Friday, August 18, 2006

Hitting the bottle


Georgia's close-up
Originally uploaded by neila222.
Or maybe a better title would be “When babies get really pissed.” I don’t have a picture of her screaming at me, but try to imagine that sweet little face contorted in complete and utter rage. I am quickly finding out that my daughter was born with my temper. Not cool. She followed me around the better part of yesterday screaming. Not crying – screaming. She wanted her bottle, and I am the evil wench who won’t give it to her.
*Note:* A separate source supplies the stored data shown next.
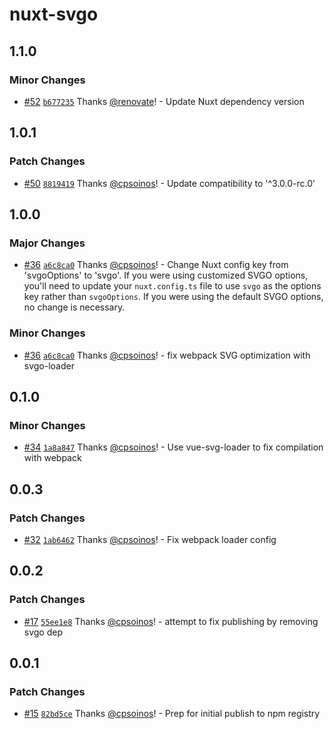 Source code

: # nuxt-svgo

## 1.1.0

### Minor Changes

- [#52](https://github.com/cpsoinos/nuxt-svgo/pull/52) [`b677235`](https://github.com/cpsoinos/nuxt-svgo/commit/b677235b9c326fd176ccb764c126b52079bb4db2) Thanks [@renovate](https://github.com/apps/renovate)! - Update Nuxt dependency version

## 1.0.1

### Patch Changes

- [#50](https://github.com/cpsoinos/nuxt-svgo/pull/50) [`8819419`](https://github.com/cpsoinos/nuxt-svgo/commit/881941985ab1b3f54ea71f10c86cedb8872901a9) Thanks [@cpsoinos](https://github.com/cpsoinos)! - Update compatibility to '^3.0.0-rc.0'

## 1.0.0

### Major Changes

- [#36](https://github.com/cpsoinos/nuxt-svgo/pull/36) [`a6c8ca0`](https://github.com/cpsoinos/nuxt-svgo/commit/a6c8ca01bc053d3ad0e4c9ea71891bda5906d9cb) Thanks [@cpsoinos](https://github.com/cpsoinos)! - Change Nuxt config key from 'svgoOptions' to 'svgo'. If you were using customized SVGO options, you'll need to update your `nuxt.config.ts` file to use `svgo` as the options key rather than `svgoOptions`. If you were using the default SVGO options, no change is necessary.

### Minor Changes

- [#36](https://github.com/cpsoinos/nuxt-svgo/pull/36) [`a6c8ca0`](https://github.com/cpsoinos/nuxt-svgo/commit/a6c8ca01bc053d3ad0e4c9ea71891bda5906d9cb) Thanks [@cpsoinos](https://github.com/cpsoinos)! - fix webpack SVG optimization with svgo-loader

## 0.1.0

### Minor Changes

- [#34](https://github.com/cpsoinos/nuxt-svgo/pull/34) [`1a8a847`](https://github.com/cpsoinos/nuxt-svgo/commit/1a8a847ce6ee88b8a0672cc4d9b23cb62f437524) Thanks [@cpsoinos](https://github.com/cpsoinos)! - Use vue-svg-loader to fix compilation with webpack

## 0.0.3

### Patch Changes

- [#32](https://github.com/cpsoinos/nuxt-svgo/pull/32) [`1ab6462`](https://github.com/cpsoinos/nuxt-svgo/commit/1ab6462a654b711f22a618230bbe91f5ba63df99) Thanks [@cpsoinos](https://github.com/cpsoinos)! - Fix webpack loader config

## 0.0.2

### Patch Changes

- [#17](https://github.com/cpsoinos/nuxt-svgo/pull/17) [`55ee1e8`](https://github.com/cpsoinos/nuxt-svgo/commit/55ee1e8b6d9c626bee7a4cdfa48e20e47e972132) Thanks [@cpsoinos](https://github.com/cpsoinos)! - attempt to fix publishing by removing svgo dep

## 0.0.1

### Patch Changes

- [#15](https://github.com/cpsoinos/nuxt-svgo/pull/15) [`82bd5ce`](https://github.com/cpsoinos/nuxt-svgo/commit/82bd5ce24d9c02c71c975a18196207fbf3c1d58e) Thanks [@cpsoinos](https://github.com/cpsoinos)! - Prep for initial publish to npm registry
Georgia is almost 14 months old, and I’m hearing from doctors, friends and Parents magazine how I need to get her off the bottle and pacifier or it will just get harder. Weaning Eli off the bottle was not this difficult. He never wanted to eat, and still doesn’t. I pretty much have to force feed him at every meal, and he’s still so skinny, you can see his little ribs. When he was a baby, taking the bottle away was easy, and I think he said “good riddance” in his little baby voice when I did.

Taking away his pacifier was another story. I finally took it away when he turned three. I know I should have done it sooner, and I tried – I really did. But my son is stubborn and would stay up all night screaming for his paci. It finally got to the point where I didn’t have a choice because his teeth were getting a freakish shape to them. Avoiding large orthodontic bills was finally the incentive we needed. So, the “paci fairy” came one night and took the pacis away, leaving Eli a game. How did that go over? Well, it’s more than a year later and sometimes Eli still asks for his paci when he’s upset. I’m hoping that request will diminish as he gets closer to high school.

All this boils down to the fact that I need to get Georgia’s bottle and paci away from her sooner rather than later. But I’m worried that it may already be too late. Yesterday, during one of her many screaming fits, she would keep squeezing her little hand together, which is the sign for milk. When I would hand her a sippy cup, she would swat it away like I had utterly offended her and just start screaming louder.

Then she attacked my leg. She let out a karate yell “Yaaaaaaaa” and chomped down on my leg with her four teeth. Hmmmm, I thought, that’s new. If I’m going to have to trade the bottle in for biting, I’m not sure if I’m quite ready. Luckily, her four little teeth don’t hurt that badly, but in a few months, I could be in big trouble. Undeterred by my lack of reaction, she went over to Eli, “Yaaaaaaa” chomp. Eli squealed, “Mommy, she’s attacking me.” I personally thought it was cosmic payback from all the times Eli has taken Georgia’s toys away from her, but I removed her death grip on her brother, nonetheless.

Today is a new day, so we will see how it goes. I currently have her down to two bottles a day. Yesterday, I broke and gave her three. Today, I’m going to stick to my guns . . . I hope. Besides, I need to trim her nails today, so she’ll have something completely different to scream at me about. I decided she needed a manicure after I did dishes yesterday, and she came up behind me and started trying to pinch off a small mole on the back of my leg. Yow! That’s when I realized her little nails were way too long!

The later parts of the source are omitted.